WORK TO COMPLETE: Filter the entries that follow, copying every line in which the word "均衡容灾" appears.

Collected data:
*** Begin section ***

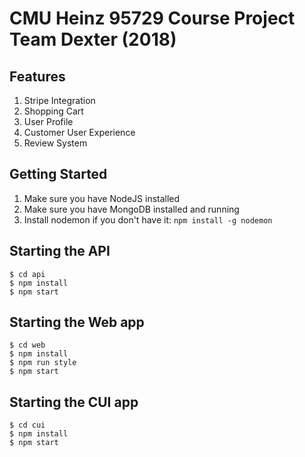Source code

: CMU Heinz 95729 Course Project Team Dexter (2018)
=======================================

## Features
1. Stripe Integration
1. Shopping Cart
1. User Profile
1. Customer User Experience
1. Review System

## Getting Started

1. Make sure you have NodeJS installed
1. Make sure you have MongoDB installed and running
1. Install nodemon if you don't have it: `npm install -g nodemon`

## Starting the API

```Shell
$ cd api
$ npm install
$ npm start
```

## Starting the Web app

```Shell
$ cd web
$ npm install
$ npm run style
$ npm start
```

## Starting the CUI app

```Shell
$ cd cui
$ npm install
$ npm start
```
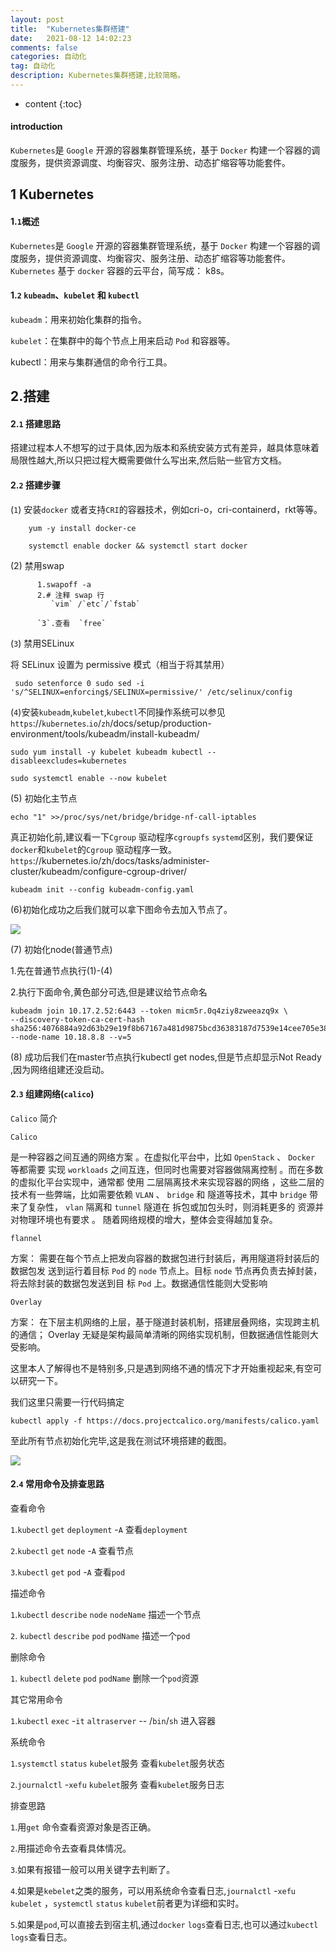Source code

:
 ```yaml
---
layout: post
title:  "Kubernetes集群搭建"
date:   2021-08-12 14:02:23
comments: false
categories: 自动化
tag: 自动化
description: Kubernetes集群搭建,比较简略。                                                        
---
```

* content
{:toc}
#### introduction

`Kubernetes`是 `Google` 开源的容器集群管理系统，基于 `Docker` 构建一个容器的调度服务，提供资源调度、均衡容灾、服务注册、动态扩缩容等功能套件。 

## 1 Kubernetes

#### 1.`1`概述

`Kubernetes`是 `Google` 开源的容器集群管理系统，基于 `Docker` 构建一个容器的调度服务，提供资源调度、均衡容灾、服务注册、动态扩缩容等功能套件。 `Kubernetes` 基于 `docker` 容器的云平台，简写成： k8s。

#### 1.`2` `kubeadm`、`kubelet` 和 `kubectl`

`kubeadm`：用来初始化集群的指令。

`kubelet`：在集群中的每个节点上用来启动 `Pod` 和容器等。

kubectl：用来与集群通信的命令行工具。

## 2.搭建

#### 2.`1` 搭建思路

搭建过程本人不想写的过于具体,因为版本和系统安装方式有差异，越具体意味着局限性越大,所以只把过程大概需要做什么写出来,然后贴一些官方文档。

#### 2.`2` 搭建步骤

(`1`) 安装`docker` 或者支持`CRI`的容器技术，例如cri-o，cri-containerd，rkt等等。

```
    yum -y install docker-ce

    systemctl enable docker && systemctl start docker
```

(2) 禁用swap

```
      1.swapoff -a
      2.# 注释 swap 行
         `vim` /`etc`/`fstab`

      `3`.查看  `free`
```

(`3`) 禁用SELinux

 将 SELinux 设置为 permissive 模式（相当于将其禁用）
 
```
 sudo setenforce 0 sudo sed -i 's/^SELINUX=enforcing$/SELINUX=permissive/' /etc/selinux/config
```

(`4`)安装`kubeadm`,`kubelet`,`kubectl`不同操作系统可以参见`https`://`kubernetes`.`io`/`zh`/docs/setup/production-environment/tools/kubeadm/install-kubeadm/

```
sudo yum install -y kubelet kubeadm kubectl --disableexcludes=kubernetes

sudo systemctl enable --now kubelet
```

(5) 初始化主节点

```
echo "1" >>/proc/sys/net/bridge/bridge-nf-call-iptables 
```

真正初始化前,建议看一下`Cgroup` 驱动程序`cgroupfs` `systemd`区别，我们要保证`docker`和`kubelet`的`Cgroup` 驱动程序一致。`https`://kubernetes.io/zh/docs/tasks/administer-cluster/kubeadm/configure-cgroup-driver/

```
kubeadm init --config kubeadm-config.yaml
```

(6)初始化成功之后我们就可以拿下图命令去加入节点了。

![](https://bo07997.github.io/myBlog/styles/images/Blog/Kubernetes集群搭建/1.png)


(7) 初始化node(普通节点)

  1.先在普通节点执行(1)-(4)

  2.执行下面命令,黄色部分可选,但是建议给节点命名

```
kubeadm join 10.17.2.52:6443 --token micm5r.0q4ziy8zweeazq9x \
--discovery-token-ca-cert-hash sha256:4076884a92d63b29e19f8b67167a481d9875bcd36383187d7539e14cee705e38 --node-name 10.18.8.8 --v=5
```

(8) 成功后我们在master节点执行kubectl get nodes,但是节点却显示Not Ready ,因为网络组建还没启动。

#### 2.`3` 组建网络(`calico`)

`Calico` 简介

`Calico`

是一种容器之间互通的网络方案 。在虚拟化平台中，比如 `OpenStack` 、 `Docker` 等都需要
实现 `workloads` 之间互连，但同时也需要对容器做隔离控制 。而在多数的虚拟化平台实现中，通常都
使用 二层隔离技术来实现容器的网络 ，这些二层的技术有一些弊端，比如需要依赖 `VLAN` 、 `bridge` 和
隧道等技术，其中 `bridge` 带来了复杂性， `vlan` 隔离和 `tunnel` 隧道在 拆包或加包头时，则消耗更多的
资源并对物理环境也有要求 。 随着网络规模的增大，整体会变得越加复杂。

`flannel`

方案： 需要在每个节点上把发向容器的数据包进行封装后，再用隧道将封装后的数据包发
送到运行着目标 `Pod` 的 `node` 节点上。目标 `node` 节点再负责去掉封装，将去除封装的数据包发送到目
标 `Pod` 上。数据通信性能则大受影响

`Overlay`

方案： 在下层主机网络的上层，基于隧道封装机制，搭建层叠网络，实现跨主机的通信；
Overlay 无疑是架构最简单清晰的网络实现机制，但数据通信性能则大受影响。


这里本人了解得也不是特别多,只是遇到网络不通的情况下才开始重视起来,有空可以研究一下。



我们这里只需要一行代码搞定

```
kubectl apply -f https://docs.projectcalico.org/manifests/calico.yaml
```

至此所有节点初始化完毕,这是我在测试环境搭建的截图。

![](https://bo07997.github.io/myBlog/styles/images/Blog/Kubernetes集群搭建/2.png)


#### 2.`4` 常用命令及排查思路

查看命令

  `1`.`kubectl` `get` `deployment` -`A`       查看`deployment` 



  `2`.`kubectl` `get` `node` -`A`       查看节点

  `3`.`kubectl` `get` `pod` -`A`       查看`pod`



描述命令

  `1`.`kubectl` `describe`  `node` `nodeName`  描述一个节点

  `2`. `kubectl` `describe`  `pod` `podName`  描述一个`pod`



删除命令

  `1`. `kubectl` `delete` `pod` `podName`  删除一个`pod`资源



其它常用命令

  `1`.`kubectl` `exec` -`it` `altraserver` -- /`bin`/`sh`  进入容器

 

系统命令

  `1`.`systemctl` `status` `kubelet`服务    查看`kubelet`服务状态

  `2`.`journalctl` -`xefu` `kubelet`服务  查看`kubelet`服务日志



排查思路

`1`.用`get` 命令查看资源对象是否正确。

`2`.用描述命令去查看具体情况。

`3`.如果有报错一般可以用关键字去判断了。

`4`.如果是`kebelet`之类的服务，可以用系统命令查看日志,`journalctl` -`xefu` `kubelet` ，`systemctl` `status` `kubelet`前者更为详细和实时。

`5`.如果是`pod`,可以直接去到宿主机,通过`docker` `logs`查看日志,也可以通过`kubectl` `logs`查看日志。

*** End section ***

OUTPUT OF THE EXERCISE:
`Kubernetes`是 `Google` 开源的容器集群管理系统，基于 `Docker` 构建一个容器的调度服务，提供资源调度、均衡容灾、服务注册、动态扩缩容等功能套件。 
`Kubernetes`是 `Google` 开源的容器集群管理系统，基于 `Docker` 构建一个容器的调度服务，提供资源调度、均衡容灾、服务注册、动态扩缩容等功能套件。 `Kubernetes` 基于 `docker` 容器的云平台，简写成： k8s。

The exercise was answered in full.